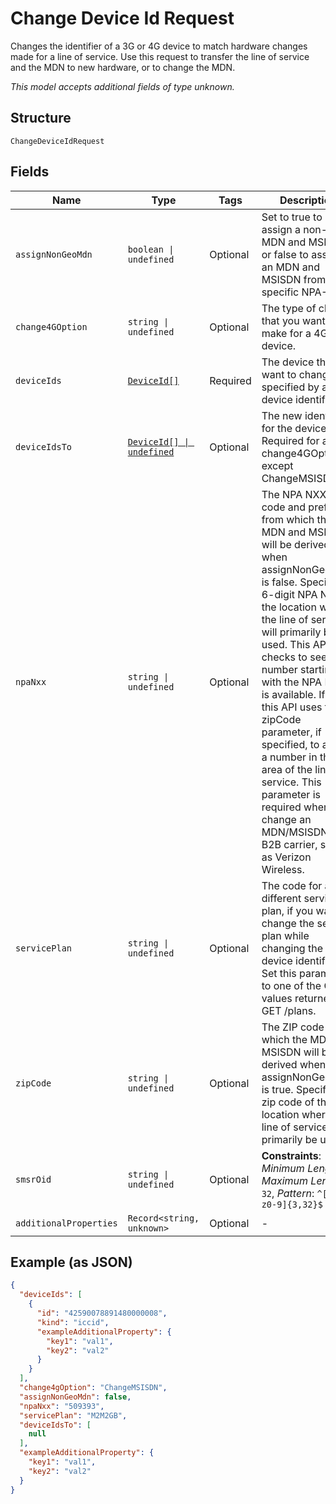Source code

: 
# Change Device Id Request

Changes the identifier of a 3G or 4G device to match hardware changes made for a line of service. Use this request to transfer the line of service and the MDN to new hardware, or to change the MDN.

*This model accepts additional fields of type unknown.*

## Structure

`ChangeDeviceIdRequest`

## Fields

| Name | Type | Tags | Description |
|  --- | --- | --- | --- |
| `assignNonGeoMdn` | `boolean \| undefined` | Optional | Set to true to assign a non-Geo MDN and MSISDN, or false to assign an MDN and MSISDN from a specific NPA-NXX. |
| `change4GOption` | `string \| undefined` | Optional | The type of change that you want to make for a 4G device. |
| `deviceIds` | [`DeviceId[]`](../../doc/models/device-id.md) | Required | The device that you want to change, specified by a device identifier. |
| `deviceIdsTo` | [`DeviceId[] \| undefined`](../../doc/models/device-id.md) | Optional | The new identifier for the device. Required for all change4GOptions except ChangeMSISDN. |
| `npaNxx` | `string \| undefined` | Optional | The NPA NXX (area code and prefix) from which the MDN and MSISDN will be derived when assignNonGeoMDN is false. Specify the 6-digit NPA NXX of the location where the line of service will primarily be used. This API checks to see if a number starting with the NPA NXX is available. If not, this API uses the zipCode parameter, if specified, to assign a number in the area of the line of service. This parameter is required when you change an MDN/MSISDN for a B2B carrier, such as Verizon Wireless. |
| `servicePlan` | `string \| undefined` | Optional | The code for a different service plan, if you want to change the service plan while changing the device identifier. Set this parameter to one of the Code values returned by GET /plans. |
| `zipCode` | `string \| undefined` | Optional | The ZIP code from which the MDN and MSISDN will be derived when assignNonGeoMDN is true. Specify the zip code of the location where the line of service will primarily be used. |
| `smsrOid` | `string \| undefined` | Optional | **Constraints**: *Minimum Length*: `3`, *Maximum Length*: `32`, *Pattern*: `^[A-Za-z0-9]{3,32}$` |
| `additionalProperties` | `Record<string, unknown>` | Optional | - |

## Example (as JSON)

```json
{
  "deviceIds": [
    {
      "id": "42590078891480000008",
      "kind": "iccid",
      "exampleAdditionalProperty": {
        "key1": "val1",
        "key2": "val2"
      }
    }
  ],
  "change4gOption": "ChangeMSISDN",
  "assignNonGeoMdn": false,
  "npaNxx": "509393",
  "servicePlan": "M2M2GB",
  "deviceIdsTo": [
    null
  ],
  "exampleAdditionalProperty": {
    "key1": "val1",
    "key2": "val2"
  }
}
```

§ **What you have to do**: Tell how many lines in the material contain the word "undefined". Only the number is wanted.

§ **Response to the task**: 7